* **TASK INSTRUCTIONS**:
Wherever the line with "or to interact" sits in the listing below, transcribe from it up to and including the line with "a simple web", exactly, and leave the remaining lines out.

* **AVAILABLE DATA**:
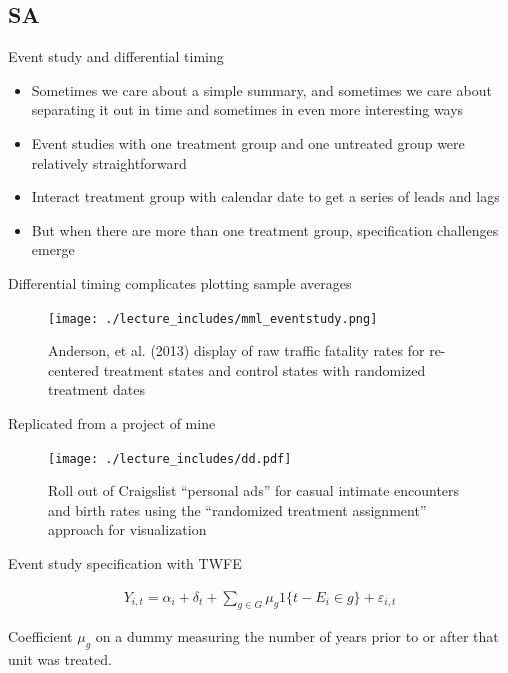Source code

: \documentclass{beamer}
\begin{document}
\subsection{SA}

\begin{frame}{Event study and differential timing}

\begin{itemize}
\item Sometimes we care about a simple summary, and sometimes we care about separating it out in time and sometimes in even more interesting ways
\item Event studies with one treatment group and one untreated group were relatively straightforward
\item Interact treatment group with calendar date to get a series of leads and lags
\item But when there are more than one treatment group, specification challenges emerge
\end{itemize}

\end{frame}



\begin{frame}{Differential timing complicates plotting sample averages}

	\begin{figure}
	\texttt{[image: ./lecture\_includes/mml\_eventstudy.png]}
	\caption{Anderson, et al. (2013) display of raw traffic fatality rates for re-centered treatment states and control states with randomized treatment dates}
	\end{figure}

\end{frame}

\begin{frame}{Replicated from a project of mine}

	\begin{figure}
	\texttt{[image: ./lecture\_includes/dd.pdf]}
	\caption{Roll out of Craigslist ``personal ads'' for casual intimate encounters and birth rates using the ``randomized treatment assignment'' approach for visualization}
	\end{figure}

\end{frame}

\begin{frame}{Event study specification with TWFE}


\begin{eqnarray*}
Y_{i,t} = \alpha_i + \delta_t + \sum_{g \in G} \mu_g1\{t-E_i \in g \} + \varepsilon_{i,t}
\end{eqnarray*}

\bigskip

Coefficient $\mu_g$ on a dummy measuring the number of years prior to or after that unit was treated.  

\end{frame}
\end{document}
==
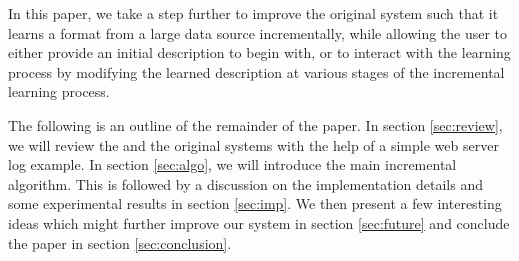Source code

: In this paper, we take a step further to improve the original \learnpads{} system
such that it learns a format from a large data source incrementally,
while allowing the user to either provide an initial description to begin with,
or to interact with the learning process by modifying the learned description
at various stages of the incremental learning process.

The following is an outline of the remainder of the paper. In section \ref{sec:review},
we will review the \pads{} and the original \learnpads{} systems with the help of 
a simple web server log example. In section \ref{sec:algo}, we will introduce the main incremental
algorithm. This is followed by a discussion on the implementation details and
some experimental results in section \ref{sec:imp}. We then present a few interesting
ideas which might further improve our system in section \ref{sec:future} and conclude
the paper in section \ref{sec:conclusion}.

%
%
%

* **SOLUTION FOR THIS PROBLEM**:
or to interact with the learning process by modifying the learned description
at various stages of the incremental learning process.

The following is an outline of the remainder of the paper. In section \ref{sec:review},
we will review the \pads{} and the original \learnpads{} systems with the help of 
a simple web server log example. In section \ref{sec:algo}, we will introduce the main incremental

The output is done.